Dataset entries
-=-=-

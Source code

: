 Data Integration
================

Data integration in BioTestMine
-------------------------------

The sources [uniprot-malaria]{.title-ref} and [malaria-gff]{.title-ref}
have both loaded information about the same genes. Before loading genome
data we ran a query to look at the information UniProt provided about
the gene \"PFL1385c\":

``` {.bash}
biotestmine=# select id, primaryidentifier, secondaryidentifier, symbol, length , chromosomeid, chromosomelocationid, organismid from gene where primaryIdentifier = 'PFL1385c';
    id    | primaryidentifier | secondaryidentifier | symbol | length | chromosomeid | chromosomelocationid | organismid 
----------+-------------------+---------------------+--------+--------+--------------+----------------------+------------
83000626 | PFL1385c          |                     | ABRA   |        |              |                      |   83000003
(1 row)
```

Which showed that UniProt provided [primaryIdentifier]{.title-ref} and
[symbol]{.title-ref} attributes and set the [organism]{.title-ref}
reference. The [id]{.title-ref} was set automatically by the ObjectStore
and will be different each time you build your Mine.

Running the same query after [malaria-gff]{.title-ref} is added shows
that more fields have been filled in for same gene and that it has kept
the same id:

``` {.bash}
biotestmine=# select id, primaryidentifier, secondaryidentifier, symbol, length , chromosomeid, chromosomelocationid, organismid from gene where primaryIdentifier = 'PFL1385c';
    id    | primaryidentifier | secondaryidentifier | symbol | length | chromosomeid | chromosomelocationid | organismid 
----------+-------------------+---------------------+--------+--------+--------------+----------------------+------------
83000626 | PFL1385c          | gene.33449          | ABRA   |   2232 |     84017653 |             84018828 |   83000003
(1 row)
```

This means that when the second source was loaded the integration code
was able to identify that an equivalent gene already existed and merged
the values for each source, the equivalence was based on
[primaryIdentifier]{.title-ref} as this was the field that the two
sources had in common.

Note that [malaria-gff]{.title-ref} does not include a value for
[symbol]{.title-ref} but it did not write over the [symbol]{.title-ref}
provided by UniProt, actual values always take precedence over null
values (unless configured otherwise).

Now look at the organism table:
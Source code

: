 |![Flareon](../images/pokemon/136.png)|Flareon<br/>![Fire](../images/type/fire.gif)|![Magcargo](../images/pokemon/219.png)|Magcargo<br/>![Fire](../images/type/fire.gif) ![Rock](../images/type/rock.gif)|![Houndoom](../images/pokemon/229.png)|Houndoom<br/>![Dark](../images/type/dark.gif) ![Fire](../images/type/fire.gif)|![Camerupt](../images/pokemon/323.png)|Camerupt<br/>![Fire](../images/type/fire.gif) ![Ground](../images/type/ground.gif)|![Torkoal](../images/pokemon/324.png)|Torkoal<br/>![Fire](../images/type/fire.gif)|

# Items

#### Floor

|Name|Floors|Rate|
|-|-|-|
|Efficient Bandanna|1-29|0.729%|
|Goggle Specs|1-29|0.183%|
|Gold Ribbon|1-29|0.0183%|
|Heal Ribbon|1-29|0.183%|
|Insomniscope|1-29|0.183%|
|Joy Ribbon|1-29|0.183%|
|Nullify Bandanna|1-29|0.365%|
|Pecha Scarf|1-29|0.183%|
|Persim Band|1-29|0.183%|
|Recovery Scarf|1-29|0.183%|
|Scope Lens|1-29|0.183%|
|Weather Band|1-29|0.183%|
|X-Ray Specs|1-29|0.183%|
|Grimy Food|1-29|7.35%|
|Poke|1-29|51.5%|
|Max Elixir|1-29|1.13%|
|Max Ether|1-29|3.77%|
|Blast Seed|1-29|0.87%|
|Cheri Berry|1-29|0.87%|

-=-=-

What is being asked
Word for word, write out each of the records shown above.

Response to this task
Source code

: Data Integration
================

Data integration in BioTestMine
-------------------------------

The sources [uniprot-malaria]{.title-ref} and [malaria-gff]{.title-ref}
have both loaded information about the same genes. Before loading genome
data we ran a query to look at the information UniProt provided about
the gene \"PFL1385c\":

``` {.bash}
biotestmine=# select id, primaryidentifier, secondaryidentifier, symbol, length , chromosomeid, chromosomelocationid, organismid from gene where primaryIdentifier = 'PFL1385c';
    id    | primaryidentifier | secondaryidentifier | symbol | length | chromosomeid | chromosomelocationid | organismid 
----------+-------------------+---------------------+--------+--------+--------------+----------------------+------------
83000626 | PFL1385c          |                     | ABRA   |        |              |                      |   83000003
(1 row)
```

Which showed that UniProt provided [primaryIdentifier]{.title-ref} and
[symbol]{.title-ref} attributes and set the [organism]{.title-ref}
reference. The [id]{.title-ref} was set automatically by the ObjectStore
and will be different each time you build your Mine.

Running the same query after [malaria-gff]{.title-ref} is added shows
that more fields have been filled in for same gene and that it has kept
the same id:

``` {.bash}
biotestmine=# select id, primaryidentifier, secondaryidentifier, symbol, length , chromosomeid, chromosomelocationid, organismid from gene where primaryIdentifier = 'PFL1385c';
    id    | primaryidentifier | secondaryidentifier | symbol | length | chromosomeid | chromosomelocationid | organismid 
----------+-------------------+---------------------+--------+--------+--------------+----------------------+------------
83000626 | PFL1385c          | gene.33449          | ABRA   |   2232 |     84017653 |             84018828 |   83000003
(1 row)
```

This means that when the second source was loaded the integration code
was able to identify that an equivalent gene already existed and merged
the values for each source, the equivalence was based on
[primaryIdentifier]{.title-ref} as this was the field that the two
sources had in common.

Note that [malaria-gff]{.title-ref} does not include a value for
[symbol]{.title-ref} but it did not write over the [symbol]{.title-ref}
provided by UniProt, actual values always take precedence over null
values (unless configured otherwise).

Now look at the organism table:
Source code

: |![Flareon](../images/pokemon/136.png)|Flareon<br/>![Fire](../images/type/fire.gif)|![Magcargo](../images/pokemon/219.png)|Magcargo<br/>![Fire](../images/type/fire.gif) ![Rock](../images/type/rock.gif)|![Houndoom](../images/pokemon/229.png)|Houndoom<br/>![Dark](../images/type/dark.gif) ![Fire](../images/type/fire.gif)|![Camerupt](../images/pokemon/323.png)|Camerupt<br/>![Fire](../images/type/fire.gif) ![Ground](../images/type/ground.gif)|![Torkoal](../images/pokemon/324.png)|Torkoal<br/>![Fire](../images/type/fire.gif)|

# Items

#### Floor

|Name|Floors|Rate|
|-|-|-|
|Efficient Bandanna|1-29|0.729%|
|Goggle Specs|1-29|0.183%|
|Gold Ribbon|1-29|0.0183%|
|Heal Ribbon|1-29|0.183%|
|Insomniscope|1-29|0.183%|
|Joy Ribbon|1-29|0.183%|
|Nullify Bandanna|1-29|0.365%|
|Pecha Scarf|1-29|0.183%|
|Persim Band|1-29|0.183%|
|Recovery Scarf|1-29|0.183%|
|Scope Lens|1-29|0.183%|
|Weather Band|1-29|0.183%|
|X-Ray Specs|1-29|0.183%|
|Grimy Food|1-29|7.35%|
|Poke|1-29|51.5%|
|Max Elixir|1-29|1.13%|
|Max Ether|1-29|3.77%|
|Blast Seed|1-29|0.87%|
|Cheri Berry|1-29|0.87%|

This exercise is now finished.